• **TASK**
Copy out the records that appear below, exactly as each one reads.

[RECORD EXTRACTS]

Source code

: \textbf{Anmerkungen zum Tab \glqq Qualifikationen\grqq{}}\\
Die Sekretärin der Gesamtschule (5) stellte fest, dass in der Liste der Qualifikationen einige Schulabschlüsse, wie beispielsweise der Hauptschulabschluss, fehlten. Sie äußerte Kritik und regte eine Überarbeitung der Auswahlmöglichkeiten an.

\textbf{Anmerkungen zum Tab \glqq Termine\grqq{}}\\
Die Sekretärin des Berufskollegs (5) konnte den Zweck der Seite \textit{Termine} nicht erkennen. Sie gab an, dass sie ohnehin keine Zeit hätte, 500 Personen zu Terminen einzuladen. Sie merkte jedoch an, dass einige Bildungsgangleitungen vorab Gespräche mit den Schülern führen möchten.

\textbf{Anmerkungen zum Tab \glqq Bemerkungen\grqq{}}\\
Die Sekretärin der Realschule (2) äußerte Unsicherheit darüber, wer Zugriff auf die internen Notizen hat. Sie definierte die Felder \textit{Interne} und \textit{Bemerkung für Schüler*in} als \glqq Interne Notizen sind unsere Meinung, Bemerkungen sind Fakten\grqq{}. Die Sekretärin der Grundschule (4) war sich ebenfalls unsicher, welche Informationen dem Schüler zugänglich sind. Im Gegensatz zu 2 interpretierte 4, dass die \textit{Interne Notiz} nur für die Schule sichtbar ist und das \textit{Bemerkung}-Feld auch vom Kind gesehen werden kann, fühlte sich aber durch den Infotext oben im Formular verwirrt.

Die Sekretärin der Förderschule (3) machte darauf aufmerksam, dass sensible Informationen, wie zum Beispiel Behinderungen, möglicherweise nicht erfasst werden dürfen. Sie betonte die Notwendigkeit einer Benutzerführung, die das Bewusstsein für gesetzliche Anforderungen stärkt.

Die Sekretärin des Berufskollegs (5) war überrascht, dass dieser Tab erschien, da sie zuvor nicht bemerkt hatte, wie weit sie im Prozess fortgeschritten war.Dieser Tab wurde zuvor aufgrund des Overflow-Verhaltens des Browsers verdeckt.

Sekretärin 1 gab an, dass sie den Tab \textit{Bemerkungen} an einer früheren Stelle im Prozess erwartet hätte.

[/RECORD EXTRACTS]

• **RESPONSE AREA**
Source code

: \textbf{Anmerkungen zum Tab \glqq Qualifikationen\grqq{}}\\
Die Sekretärin der Gesamtschule (5) stellte fest, dass in der Liste der Qualifikationen einige Schulabschlüsse, wie beispielsweise der Hauptschulabschluss, fehlten. Sie äußerte Kritik und regte eine Überarbeitung der Auswahlmöglichkeiten an.

\textbf{Anmerkungen zum Tab \glqq Termine\grqq{}}\\
Die Sekretärin des Berufskollegs (5) konnte den Zweck der Seite \textit{Termine} nicht erkennen. Sie gab an, dass sie ohnehin keine Zeit hätte, 500 Personen zu Terminen einzuladen. Sie merkte jedoch an, dass einige Bildungsgangleitungen vorab Gespräche mit den Schülern führen möchten.

\textbf{Anmerkungen zum Tab \glqq Bemerkungen\grqq{}}\\
Die Sekretärin der Realschule (2) äußerte Unsicherheit darüber, wer Zugriff auf die internen Notizen hat. Sie definierte die Felder \textit{Interne} und \textit{Bemerkung für Schüler*in} als \glqq Interne Notizen sind unsere Meinung, Bemerkungen sind Fakten\grqq{}. Die Sekretärin der Grundschule (4) war sich ebenfalls unsicher, welche Informationen dem Schüler zugänglich sind. Im Gegensatz zu 2 interpretierte 4, dass die \textit{Interne Notiz} nur für die Schule sichtbar ist und das \textit{Bemerkung}-Feld auch vom Kind gesehen werden kann, fühlte sich aber durch den Infotext oben im Formular verwirrt.

Die Sekretärin der Förderschule (3) machte darauf aufmerksam, dass sensible Informationen, wie zum Beispiel Behinderungen, möglicherweise nicht erfasst werden dürfen. Sie betonte die Notwendigkeit einer Benutzerführung, die das Bewusstsein für gesetzliche Anforderungen stärkt.

Die Sekretärin des Berufskollegs (5) war überrascht, dass dieser Tab erschien, da sie zuvor nicht bemerkt hatte, wie weit sie im Prozess fortgeschritten war.Dieser Tab wurde zuvor aufgrund des Overflow-Verhaltens des Browsers verdeckt.

Sekretärin 1 gab an, dass sie den Tab \textit{Bemerkungen} an einer früheren Stelle im Prozess erwartet hätte.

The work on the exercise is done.